FARC Terrorist Chief on Venezuela: Maduro ‘Made Mistakes,’ but We Support Him Anyway

Reuters
Reuters

The Revolutionary Armed Forces of Colombia (FARC), a Marxist terrorist group recently empowered by an Obama-supported peace deal with the Colombian government, has issued a statement in support of the socialist dictatorship in Venezuela, condemning the United States for allegedly meddling in the South American nation.

The head of the FARC, a terrorist who goes by the alias “Timochenko,” published an essay on the group’s website supporting dictator Nicolás Maduro and “the Bolivarian revolution,” describing the wave of protests against socialism as a “criminal onslaught.” Timochenko goes on to equate the decline of socialist Venezuela with the invasion of Iraq, blame the United States for the creation of al-Qaeda, and express support for Syrian dictator Bashar al-Assad before mentioning Nicolás Maduro.

Instead, most of the essay focuses on hero worship of late dictator Hugo Chávez. “For the first time, a government had knocked on their [the poor’s] doors to invite them to participate in the country’s political life, to organize and struggle for their vindication,” Timochenko writes of the early days of the “Bolivarian Revolution.”

“The United States will do the impossible to regain control of the world’s largest oil reserves,” he continues, suggesting that the United States ever had sovereignty over Venezuela. “It has been eighteen years of permanent sabotage, of blows and traps delicately woven to generate the impression that the bad guys are anyone but them,” he writes of the United States.

“Amid such confusion generated from the heights of the great capital… the FARC cannot be silent hoping to seek sympathy,” he concludes. “We support Nicolás Maduro Moros and the Bolivarian Revolution, we denounce the criminal onslaught of which they are victims, we call the Colombian people to not let themselves be fooled.”

Unlike his effusive praise of Chávez, Timochenko says of Maduro, “no human work is perfect and surely, some errors may have been committed that can be repaired and overcome.”

The FARC has been active for more than half a century in Colombia and Latin America as a guerrilla terrorist group and drug trafficking operation, considered for years the wealthiest non-jihadist terrorist organization in the world.

Timochenko and the rest of the FARC leadership have resided in Havana, Cuba, since the tenure of Colombian President Álvaro Uribe, who conducted a joint operation with the United States using counterterrorism techniques to dramatically reduce the FARC’s influence in the country.

FARC leaders in Cuba participate in communist marches and have received celebrity status among the leadership.
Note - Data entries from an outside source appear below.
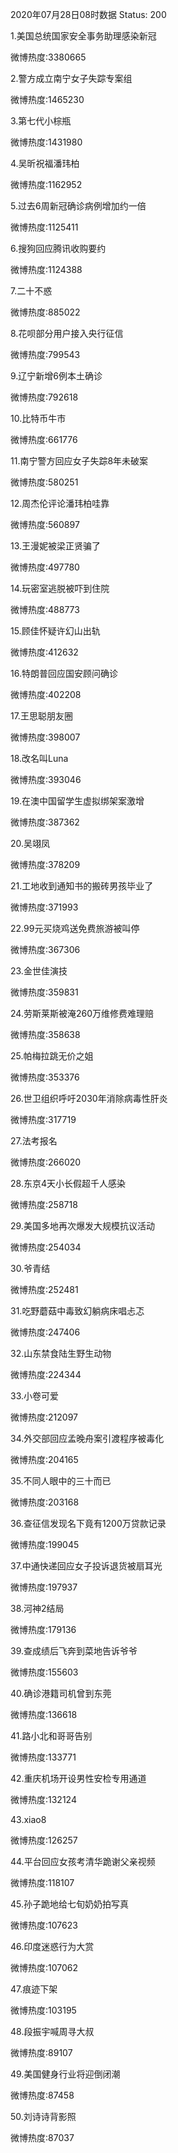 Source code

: 2020年07月28日08时数据
Status: 200

1.美国总统国家安全事务助理感染新冠

微博热度:3380665

2.警方成立南宁女子失踪专案组

微博热度:1465230

3.第七代小棕瓶

微博热度:1431980

4.吴昕祝福潘玮柏

微博热度:1162952

5.过去6周新冠确诊病例增加约一倍

微博热度:1125411

6.搜狗回应腾讯收购要约

微博热度:1124388

7.二十不惑

微博热度:885022

8.花呗部分用户接入央行征信

微博热度:799543

9.辽宁新增6例本土确诊

微博热度:792618

10.比特币牛市

微博热度:661776

11.南宁警方回应女子失踪8年未破案

微博热度:580251

12.周杰伦评论潘玮柏哇靠

微博热度:560897

13.王漫妮被梁正贤骗了

微博热度:497780

14.玩密室逃脱被吓到住院

微博热度:488773

15.顾佳怀疑许幻山出轨

微博热度:412632

16.特朗普回应国安顾问确诊

微博热度:402208

17.王思聪朋友圈

微博热度:398007

18.改名叫Luna

微博热度:393046

19.在澳中国留学生虚拟绑架案激增

微博热度:387362

20.吴翊凤

微博热度:378209

21.工地收到通知书的搬砖男孩毕业了

微博热度:371993

22.99元买烧鸡送免费旅游被叫停

微博热度:367306

23.金世佳演技

微博热度:359831

24.劳斯莱斯被淹260万维修费难理赔

微博热度:358638

25.帕梅拉跳无价之姐

微博热度:353376

26.世卫组织呼吁2030年消除病毒性肝炎

微博热度:317719

27.法考报名

微博热度:266020

28.东京4天小长假超千人感染

微博热度:258718

29.美国多地再次爆发大规模抗议活动

微博热度:254034

30.爷青结

微博热度:252481

31.吃野蘑菇中毒致幻躺病床唱忐忑

微博热度:247406

32.山东禁食陆生野生动物

微博热度:224344

33.小卷可爱

微博热度:212097

34.外交部回应孟晚舟案引渡程序被毒化

微博热度:204165

35.不同人眼中的三十而已

微博热度:203168

36.查征信发现名下竟有1200万贷款记录

微博热度:199045

37.中通快递回应女子投诉退货被扇耳光

微博热度:197937

38.河神2结局

微博热度:179136

39.查成绩后飞奔到菜地告诉爷爷

微博热度:155603

40.确诊港籍司机曾到东莞

微博热度:136618

41.路小北和哥哥告别

微博热度:133771

42.重庆机场开设男性安检专用通道

微博热度:132124

43.xiao8

微博热度:126257

44.平台回应女孩考清华跪谢父亲视频

微博热度:118107

45.孙子跪地给七旬奶奶拍写真

微博热度:107623

46.印度迷惑行为大赏

微博热度:107062

47.痕迹下架

微博热度:103195

48.段振宇喊周寻大叔

微博热度:89107

49.美国健身行业将迎倒闭潮

微博热度:87458

50.刘诗诗背影照

微博热度:87037

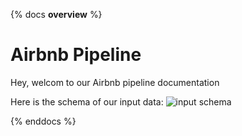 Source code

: {% docs __overview__ %}
# Airbnb Pipeline

Hey, welcom to our Airbnb pipeline documentation

Here is the schema of our input data:
![input schema](assets/input_schema.png)

{% enddocs %}
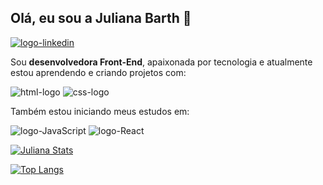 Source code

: <h2>Olá, eu sou a Juliana Barth 👋</h2>

<a href="https://www.linkedin.com/in/juliana-barth-dev" target="_blank">
  <img src="https://img.shields.io/badge/LinkedIn-0077B5?style=for-the-badge&logo=linkedin&logoColor=white" alt="logo-linkedin"/>
</a>

<p>
  Sou <strong>desenvolvedora Front-End</strong>, apaixonada por tecnologia e atualmente estou aprendendo e criando projetos com:
</p>

<img src="https://img.shields.io/badge/HTML5-E34F26?style=for-the-badge&logo=html5&logoColor=white" alt="html-logo"/>
<img src="https://img.shields.io/badge/CSS3-1572B6?style=for-the-badge&logo=css3&logoColor=white" alt="css-logo"/>

<p>
  Também estou iniciando meus estudos em:
</p>

<img src="https://img.shields.io/badge/JavaScript-323330?style=for-the-badge&logo=javascript&logoColor=F7DF1E" alt="logo-JavaScript"/>
<img src="https://img.shields.io/badge/React-20232A?style=for-the-badge&logo=react&logoColor=61DAFB" alt="logo-React"/>



[![Juliana Stats](https://github-readme-stats.vercel.app/api?username=julianabarth)](https://github.com/anuraghazra/github-readme-stats)

[![Top Langs](https://github-readme-stats.vercel.app/api/top-langs/?username=julianabarth)](https://github.com/anuraghazra/github-readme-stats)
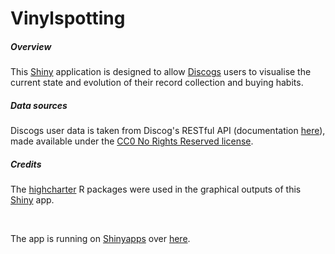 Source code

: # Vinylspotting

##### Overview
This [Shiny](https://cran.r-project.org/web/packages/shiny/index.html) application is designed to allow [Discogs](https://www.discogs.com) users to visualise the current state and evolution of their record collection and buying habits.

##### Data sources
Discogs user data is taken from Discog's RESTful API (documentation [here](https://www.discogs.com/developers/)), made available under the [CC0 No Rights Reserved license](http://creativecommons.org/about/cc0).

##### Credits
The [highcharter](https://cran.r-project.org/web/packages/highcharter/index.html) R packages were used in the graphical outputs of this [Shiny](https://cran.r-project.org/web/packages/shiny/index.html) app.

<br>

The app is running on [Shinyapps](https://www.shinyapps.io) over [here](https://ewenme.shinyapps.io/vinylspotting/).
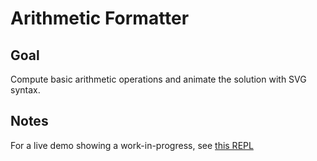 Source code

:# Arithmetic Formatter

## Goal

Compute basic arithmetic operations and animate the solution with SVG syntax.

## Notes

For a live demo showing a work-in-progress, see [this REPL](https://svelte.dev/repl/730b7da509b74438a9d1c4bc6306b52f)

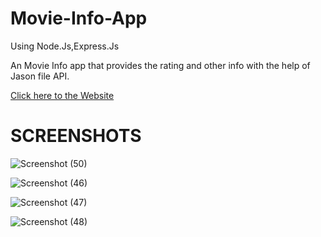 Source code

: # Movie-Info-App
Using Node.Js,Express.Js  <br>

An Movie Info app that provides the rating and other info with the help of Jason file API.

[Click here to the Website](https://movieinfo-app-api.herokuapp.com/search)

# SCREENSHOTS

![Screenshot (50)](https://user-images.githubusercontent.com/79687388/121927836-24eb8700-cd5d-11eb-9733-6a66f87eb11e.png)

![Screenshot (46)](https://user-images.githubusercontent.com/79687388/121927857-2b79fe80-cd5d-11eb-84f1-9b4d5f8f0ec7.png)

![Screenshot (47)](https://user-images.githubusercontent.com/79687388/121927867-2e74ef00-cd5d-11eb-8acd-922879742037.png)

![Screenshot (48)](https://user-images.githubusercontent.com/79687388/121927877-316fdf80-cd5d-11eb-97ff-38628bf6a222.png)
Similarly, under Chávez, the FARC established a foothold in Venezuela, celebrating their 50-year anniversary there in 2014 under Maduro.

Despite Timochenko’s tepid support for Maduro personally, members of Maduro’s family have been caught attempting to traffic cocaine into the United States, claiming they received the drugs from FARC terrorists. Liberated FARC captives have claimed their kidnappers in Colombia knew to seek refuge in Venezuela if possible, where they would be welcomed.

The FARC has gained a second wind following Uribe’s tenure under current Colombian president Juan Manuel Santos, who has endeavored to reach a peace agreement with the terrorist group. Santos approved the deal through the Congress following a referendum in which Colombians, particularly in the rural areas where FARC operates, rejected the deal.

The agreement would require FARC terrorists – many of them abducted and turned into child soldiers – to hand over their weapons and face an independent tribunal, then slowly be reintegrated into society. Those found guilty of only “political crimes,” a vaguely defined category, would not have to serve prison time. Leaders like Timochenko could also run for office in a near future, using the drug profits the group continues to generate.

The agreement is not only unpopular with Colombian citizens, but with many rank and file FARC terrorists, as well, who fear that their leadership is selling them out in order to form a viable Marxist political party. Other criminal organizations, like Brazil’s First Central Command (PCC) drug gang, have been offering work to FARC terrorists, arguing that they will never evolve into a political entity that sheds its drug trafficking ways.